Regarding prediction of total stand volume of stands in Asturias, the model developed for Portugal was not very accurate, and we found that it was overestimated by the disaggregation system (mean bias for the whole model of −23.7 m3 ha−1), given that the projections of transition functions are similar to those obtained with other region-specific models. A more detailed analysis showed that tree volume submodel of ModisPinaster predicted higher volumes than those developed for other regions, e.g. for a tree of d = 22.5 cm and h = 12.5 m, the Portuguese model yields a tree volume of 0.246 m3 while those of Asturias and Galicia predict 0.220 and 0.209 m3, respectively. This difference might be caused by the data set used to develop ModisPinaster, which presents an unequal data distribution relative to that used in the present study (see Fonseca2004, p. 6).
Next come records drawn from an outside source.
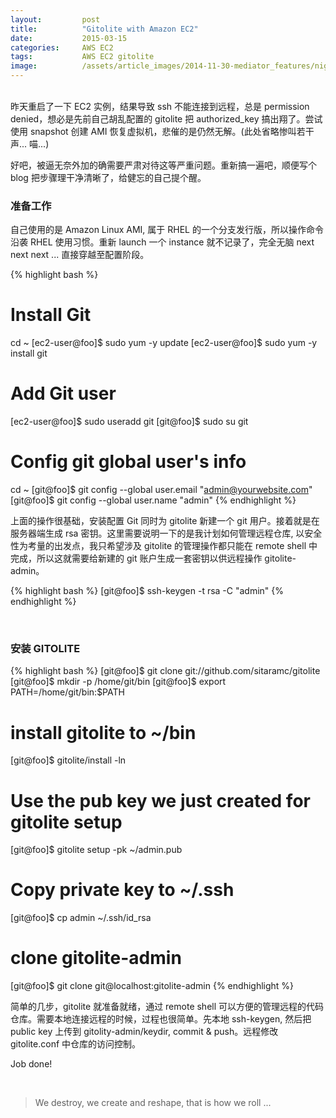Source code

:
 ```yaml
---
layout:         post
title:          "Gitolite with Amazon EC2"
date:           2015-03-15
categories:     AWS EC2
tags:           AWS EC2 gitolite
image:          /assets/article_images/2014-11-30-mediator_features/night-track.JPG
---
```



<br/>
昨天重启了一下 EC2 实例，结果导致 ssh 不能连接到远程，总是 permission denied，想必是先前自己胡乱配置的 gitolite 把 authorized_key 搞出翔了。尝试使用 snapshot 创建 AMI 恢复虚拟机，悲催的是仍然无解。(此处省略惨叫若干声... 喵...)

好吧，被逼无奈外加的确需要严肃对待这等严重问题。重新搞一遍吧，顺便写个 blog 把步骤理干净清晰了，给健忘的自己提个醒。

### 准备工作
自己使用的是 Amazon Linux AMI, 属于 RHEL 的一个分支发行版，所以操作命令沿袭 RHEL 使用习惯。重新 launch 一个 instance 就不记录了，完全无脑 next next next ... 直接穿越至配置阶段。

{% highlight bash %}
# Install Git
cd ~
[ec2-user@foo]$ sudo yum -y update
[ec2-user@foo]$ sudo yum -y install git

# Add Git user
[ec2-user@foo]$ sudo useradd git
[git@foo]$ sudo su git

# Config git global user's info
cd ~
[git@foo]$ git config --global user.email "admin@yourwebsite.com"
[git@foo]$ git config --global user.name "admin"
{% endhighlight %}

上面的操作很基础，安装配置 Git 同时为 gitolite 新建一个 git 用户。接着就是在服务器端生成 rsa 密钥。这里需要说明一下的是我计划如何管理远程仓库, 以安全性为考量的出发点，我只希望涉及 gitolite 的管理操作都只能在 remote shell 中完成，所以这就需要给新建的 git 账户生成一套密钥以供远程操作 gitolite-admin。

{% highlight bash %}
[git@foo]$ ssh-keygen -t rsa -C "admin"
{% endhighlight %}

<br/>

### 安装 GITOLITE

{% highlight bash %}
[git@foo]$ git clone git://github.com/sitaramc/gitolite
[git@foo]$ mkdir -p /home/git/bin
[git@foo]$ export PATH=/home/git/bin:$PATH

# install gitolite to ~/bin
[git@foo]$ gitolite/install -ln
# Use the pub key we just created for gitolite setup
[git@foo]$ gitolite setup -pk ~/admin.pub
# Copy private key to ~/.ssh
[git@foo]$ cp admin ~/.ssh/id_rsa

# clone gitolite-admin
[git@foo]$ git clone git@localhost:gitolite-admin
{% endhighlight %}

简单的几步，gitolite 就准备就绪，通过 remote shell 可以方便的管理远程的代码仓库。需要本地连接远程的时候，过程也很简单。先本地 ssh-keygen, 然后把 public key 上传到 gitolity-admin/keydir, commit & push。远程修改 gitolite.conf 中仓库的访问控制。

Job done!

<br/>

> We destroy, we create and reshape, that is how we roll ...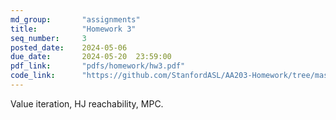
 ```yaml
---
md_group:       "assignments"
title:          "Homework 3"
seq_number:     3
posted_date:    2024-05-06
due_date:       2024-05-20  23:59:00
pdf_link:       "pdfs/homework/hw3.pdf"
code_link:      "https://github.com/StanfordASL/AA203-Homework/tree/master"
---
```


Value iteration, HJ reachability, MPC.
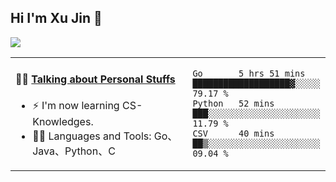 
## Hi I'm Xu Jin 👋
![](https://komarev.com/ghpvc/?username=jiayouxujin&color=brightgreen&label=PROFILE+VIEWS)



<table align="center">
<tr>
<td valign="top" width="60%">

#### 🏋️‍♀️ <a href="https://github.com/jiayouxujin" target="_blank">Talking about Personal Stuffs</a>
<!-- recent_releases starts -->

- ⚡  I'm now learning CS-Knowledges.  
- 🏊‍♂️ Languages and Tools: Go、Java、Python、C
<!-- recent_releases ends -->
</td>
<td>
 
<!--START_SECTION:waka-->

```text
Go       5 hrs 51 mins   ███████████████████▓░░░░░   79.17 %
Python   52 mins         ███░░░░░░░░░░░░░░░░░░░░░░   11.79 %
CSV      40 mins         ██▒░░░░░░░░░░░░░░░░░░░░░░   09.04 %
```

<!--END_SECTION:waka-->
 
</td>
</tr>
</table>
4.3.3 Optimal biological rotation age

The limitations found both in the transition functions and the total stand volume prediction affected the optimal biological rotation ages shown in Fig. 4. For example, the higher growth rates predicted by the stand basal area growth submodel of the interior region of Galicia, relative to that of the coastal region, explains why the former predicted higher MAI values. Moreover, overestimation of the disaggregation system of ModisPinaster explains why it showed the highest MAI values. Therefore, no meaningful findings can be extracted from the comparison of biological rotation age.

5 Conclusions

The state variable projections and total stand volume prediction for the whole-stand dynamic growth model developed for maritime pine in Asturias were within the generally accepted error limits. We recommend using a stand volume ratio equation to estimate the total and merchantable stand volume, as it is more accurate and efficient than the commonly used disaggregation system. To facilitate the use of the model by the research community and by forest managers, we included the dynamic growth model in a stand growth simulator implemented in R (R Core Team 2015), which is shown in the Appendix.

Considering the similarities and differences (probably caused by the available information used for model development) between region-specific models, future research should focus on collecting more data to balance the information for age and site quality classes and perhaps to develop a single dynamic model for the whole NW of the Iberian Peninsula. This would be consistent with the results of de la Mata and Zas (2010), who did not find sufficient evidence for subdividing Galicia into the two ecoregions currently considered.